The question of separate missions at the Courts of the several Powers, however, still remains for deliberation. In discussing these questions persons are apprehensive, either that the emperor's commission will be disgraced, or that there will be an extravagant expenditure of the imperial funds. But such persons are not acquainted with the whole bearing of the subject.

Memorialist is of opinion that this question is eminently susceptible of a satisfactory solution. After selecting reliable and trustworthy men to reside at foreign Courts, it will be necessary to appoint subordinates and interpreters, who can be exchanged every three or every five years. Interpreters, indeed, should be selected from each country to which an envoy proceeds—a system which would give us the double advantage of facilitating public business, and of affording us an opportunity to display our amicable desires. Far from being detrimental, the project is attended with great advantages.
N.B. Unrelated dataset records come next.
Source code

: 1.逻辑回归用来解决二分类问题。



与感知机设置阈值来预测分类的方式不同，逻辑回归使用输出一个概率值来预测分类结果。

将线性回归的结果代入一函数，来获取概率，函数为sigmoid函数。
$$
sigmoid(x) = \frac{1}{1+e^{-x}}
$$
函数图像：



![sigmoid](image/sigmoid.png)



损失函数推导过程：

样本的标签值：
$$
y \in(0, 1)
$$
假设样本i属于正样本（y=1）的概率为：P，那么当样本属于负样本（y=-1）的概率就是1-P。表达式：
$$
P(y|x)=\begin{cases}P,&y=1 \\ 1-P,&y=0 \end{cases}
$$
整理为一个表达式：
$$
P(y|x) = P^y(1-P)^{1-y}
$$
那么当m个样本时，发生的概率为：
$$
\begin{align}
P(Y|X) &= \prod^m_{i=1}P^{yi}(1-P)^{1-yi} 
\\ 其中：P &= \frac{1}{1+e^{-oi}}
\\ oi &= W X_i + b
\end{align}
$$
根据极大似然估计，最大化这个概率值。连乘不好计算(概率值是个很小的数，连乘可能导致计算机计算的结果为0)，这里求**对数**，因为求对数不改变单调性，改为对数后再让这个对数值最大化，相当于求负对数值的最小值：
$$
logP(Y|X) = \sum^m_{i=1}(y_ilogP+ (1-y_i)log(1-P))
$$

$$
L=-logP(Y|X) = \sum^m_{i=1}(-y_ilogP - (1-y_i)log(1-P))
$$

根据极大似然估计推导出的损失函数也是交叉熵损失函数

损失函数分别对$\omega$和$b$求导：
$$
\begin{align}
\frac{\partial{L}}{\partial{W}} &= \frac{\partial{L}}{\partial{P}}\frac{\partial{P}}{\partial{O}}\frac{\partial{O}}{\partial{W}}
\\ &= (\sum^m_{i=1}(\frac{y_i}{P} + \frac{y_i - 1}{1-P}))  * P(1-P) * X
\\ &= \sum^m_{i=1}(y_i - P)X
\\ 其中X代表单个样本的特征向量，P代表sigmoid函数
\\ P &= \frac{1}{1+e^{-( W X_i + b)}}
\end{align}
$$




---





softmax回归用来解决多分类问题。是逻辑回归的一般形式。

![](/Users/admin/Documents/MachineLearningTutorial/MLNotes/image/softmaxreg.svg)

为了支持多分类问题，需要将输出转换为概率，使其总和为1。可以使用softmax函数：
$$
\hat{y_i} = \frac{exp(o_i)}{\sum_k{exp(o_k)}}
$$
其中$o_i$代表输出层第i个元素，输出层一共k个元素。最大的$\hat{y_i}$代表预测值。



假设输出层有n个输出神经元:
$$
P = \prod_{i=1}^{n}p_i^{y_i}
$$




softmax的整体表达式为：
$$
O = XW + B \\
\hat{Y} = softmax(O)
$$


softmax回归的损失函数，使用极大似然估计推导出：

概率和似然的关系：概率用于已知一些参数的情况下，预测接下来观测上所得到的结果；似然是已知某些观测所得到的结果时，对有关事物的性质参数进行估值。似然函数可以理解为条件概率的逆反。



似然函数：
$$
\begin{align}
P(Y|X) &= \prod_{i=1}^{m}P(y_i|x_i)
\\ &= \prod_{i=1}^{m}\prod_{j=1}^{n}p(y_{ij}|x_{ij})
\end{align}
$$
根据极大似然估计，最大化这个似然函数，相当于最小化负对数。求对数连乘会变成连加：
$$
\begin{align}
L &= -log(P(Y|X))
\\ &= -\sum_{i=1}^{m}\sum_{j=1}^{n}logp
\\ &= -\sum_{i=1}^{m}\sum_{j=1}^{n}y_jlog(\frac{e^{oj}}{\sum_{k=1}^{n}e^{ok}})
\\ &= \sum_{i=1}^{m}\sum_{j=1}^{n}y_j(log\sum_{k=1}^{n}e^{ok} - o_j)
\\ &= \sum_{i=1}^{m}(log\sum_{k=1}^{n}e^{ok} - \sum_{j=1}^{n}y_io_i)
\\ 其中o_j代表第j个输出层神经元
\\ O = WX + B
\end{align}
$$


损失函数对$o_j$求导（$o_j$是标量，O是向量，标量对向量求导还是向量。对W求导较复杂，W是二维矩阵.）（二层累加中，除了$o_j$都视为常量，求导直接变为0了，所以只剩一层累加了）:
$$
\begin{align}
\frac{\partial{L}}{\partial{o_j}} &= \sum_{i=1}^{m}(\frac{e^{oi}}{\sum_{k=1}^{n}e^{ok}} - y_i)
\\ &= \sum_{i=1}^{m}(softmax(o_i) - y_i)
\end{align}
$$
The matter of missionary extension is beset with greater difficulties than the rest, especially as it is not a State question with foreign Governments.[15] At the present moment innumerable churches are being erected in every province, district, and department for the explanation of their canon and the preaching of their faith; and the common people are one-half of them deceived, and the other half led to join them for evil purposes. Instructions should be issued to the superintendents of northern and southern trade, as well as to the generals, viceroys, governors, customs superintendents, and taotais, to become intimate with the foreign officials with whom they are in communication. Then, when anything is to be arranged, there would be no harm in telling them distinctly that when the common people misbehave the local functionaries must adjudicate; and that when it happens that the people refuse to become proselytes, the officials can on no account insist upon their doing so against their will—for such a course would but raise riots and disturbances, to the detriment of international amity. At the approaching revision of the treaty all possible arguments must be used with regard to this point, and on no account must any further clause be added.

With reference to the remaining points—viz., coal mines, importation of salt, erection of inland warehouses, inland steam navigation, and the like—these, although comparatively unimportant matters, nevertheless entail serious consequences. If their introduction is harmless, there is no necessity to waste words and ink in the raising of disputes and complications; but if, on the other hand, there are among them concessions which we are unwilling to make, it will be very proper to "explain the circumstances to them and argue the rights of the case," and they will hardly wish to press embarrassments upon us.

Should they, however, take advantage of their strength to impose upon our weakness by dividing our territory and sharing among them the fat of the land, in such a pressing crisis the greatest firmness would be necessary. But there need be no great apprehension of such a contingency, for the simple reason that, with the exception of Russia, foreign countries are all too distant from China, and the acquisition of its territory would be nothing but an embarrassment to them.

The fact is, that the prosperity of foreign countries is inseparably connected with the welfare of the Chinese people; and instead of draining that people to the last drop, would they not rather prefer to use, without exhausting—to take, and still leave a residue?

The present occasion of treaty revision with the English is a most important juncture. The English treaty once disposed of, there will be no difficulty with the other Powers. The danger to be apprehended is that during the revision of next year they will employ coercion to extort concession. This, however, may be known previously; and should it be the case, it will of course be necessary to select experienced troops and able officers to confront them. Should nothing of the sort occur, negotiations should be entered upon.